[Saved entries]

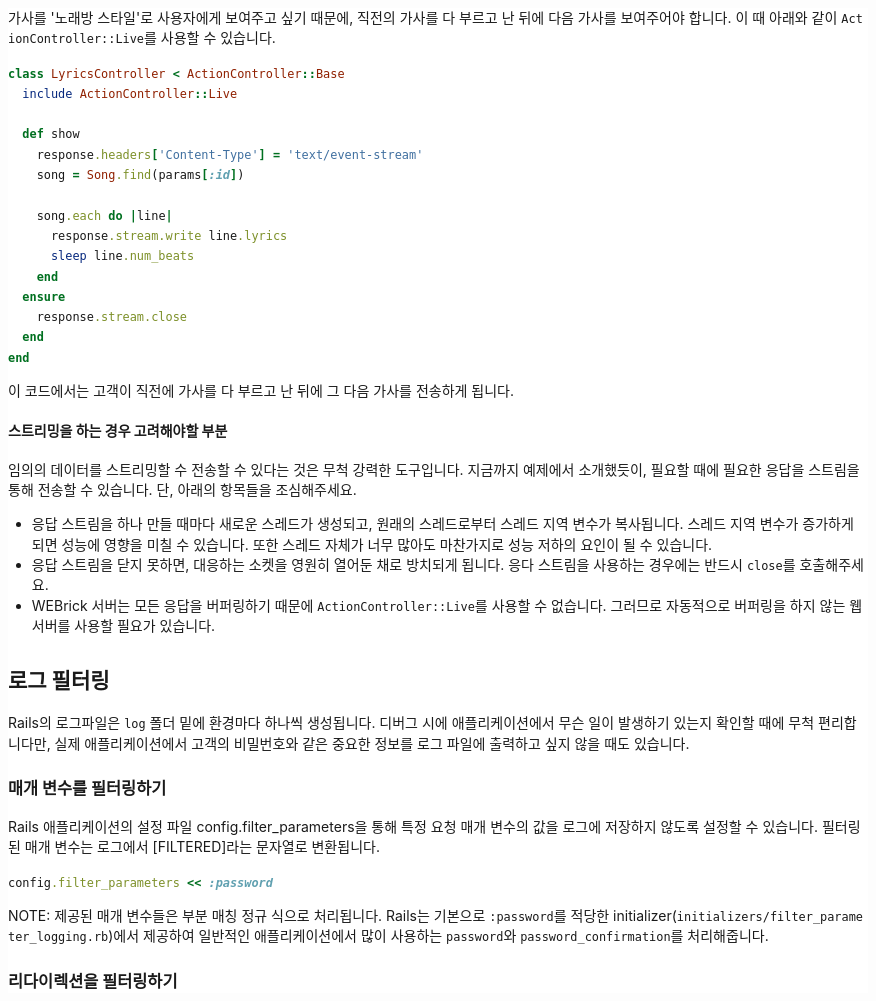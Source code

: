 가사를 '노래방 스타일'로 사용자에게 보여주고 싶기 때문에, 직전의 가사를 다 부르고 난 뒤에 다음 가사를
보여주어야 합니다. 이 때 아래와 같이 `ActionController::Live`를 사용할 수 있습니다.

```ruby
class LyricsController < ActionController::Base
  include ActionController::Live

  def show
    response.headers['Content-Type'] = 'text/event-stream'
    song = Song.find(params[:id])

    song.each do |line|
      response.stream.write line.lyrics
      sleep line.num_beats
    end
  ensure
    response.stream.close
  end
end
```

이 코드에서는 고객이 직전에 가사를 다 부르고 난 뒤에 그 다음 가사를 전송하게 됩니다.

#### 스트리밍을 하는 경우 고려해야할 부분

임의의 데이터를 스트리밍할 수 전송할 수 있다는 것은 무척 강력한 도구입니다. 지금까지 예제에서 소개했듯이,
필요할 때에 필요한 응답을 스트림을 통해 전송할 수 있습니다. 단, 아래의 항목들을 조심해주세요.

* 응답 스트림을 하나 만들 때마다 새로운 스레드가 생성되고, 원래의 스레드로부터 스레드 지역 변수가 복사됩니다. 스레드 지역 변수가 증가하게 되면 성능에 영향을 미칠 수 있습니다. 또한 스레드 자체가 너무 많아도 마찬가지로 성능 저하의 요인이 될 수 있습니다.
* 응답 스트림을 닫지 못하면, 대응하는 소켓을 영원히 열어둔 채로 방치되게 됩니다. 응다 스트림을 사용하는 경우에는 반드시 `close`를 호출해주세요.
* WEBrick 서버는 모든 응답을 버퍼링하기 때문에 `ActionController::Live`를 사용할 수 없습니다. 그러므로 자동적으로 버퍼링을 하지 않는 웹 서버를 사용할 필요가 있습니다.

로그 필터링
-------------

Rails의 로그파일은 `log` 폴더 밑에 환경마다 하나씩 생성됩니다. 디버그 시에 애플리케이션에서 무슨 일이
발생하기 있는지 확인할 때에 무척 편리합니다만, 실제 애플리케이션에서 고객의 비밀번호와 같은 중요한 정보를
로그 파일에 출력하고 싶지 않을 때도 있습니다.

### 매개 변수를 필터링하기

Rails 애플리케이션의 설정 파일 config.filter_parameters을 통해 특정 요청 매개 변수의 값을
로그에 저장하지 않도록 설정할 수 있습니다. 필터링된 매개 변수는 로그에서 [FILTERED]라는 문자열로
변환됩니다.

```ruby
config.filter_parameters << :password
```

NOTE: 제공된 매개 변수들은 부분 매칭 정규 식으로 처리됩니다. Rails는 기본으로 `:password`를 적당한
      initializer(`initializers/filter_parameter_logging.rb`)에서 제공하여 일반적인
      애플리케이션에서 많이 사용하는 `password`와 `password_confirmation`를 처리해줍니다.

### 리다이렉션을 필터링하기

| Task description |
Wherever a line holds the word "있습니다", copy that line out of the entries above.

| Solution for this exercise |
보여주어야 합니다. 이 때 아래와 같이 `ActionController::Live`를 사용할 수 있습니다.
필요할 때에 필요한 응답을 스트림을 통해 전송할 수 있습니다. 단, 아래의 항목들을 조심해주세요.
* 응답 스트림을 하나 만들 때마다 새로운 스레드가 생성되고, 원래의 스레드로부터 스레드 지역 변수가 복사됩니다. 스레드 지역 변수가 증가하게 되면 성능에 영향을 미칠 수 있습니다. 또한 스레드 자체가 너무 많아도 마찬가지로 성능 저하의 요인이 될 수 있습니다.
* WEBrick 서버는 모든 응답을 버퍼링하기 때문에 `ActionController::Live`를 사용할 수 없습니다. 그러므로 자동적으로 버퍼링을 하지 않는 웹 서버를 사용할 필요가 있습니다.
로그 파일에 출력하고 싶지 않을 때도 있습니다.
로그에 저장하지 않도록 설정할 수 있습니다. 필터링된 매개 변수는 로그에서 [FILTERED]라는 문자열로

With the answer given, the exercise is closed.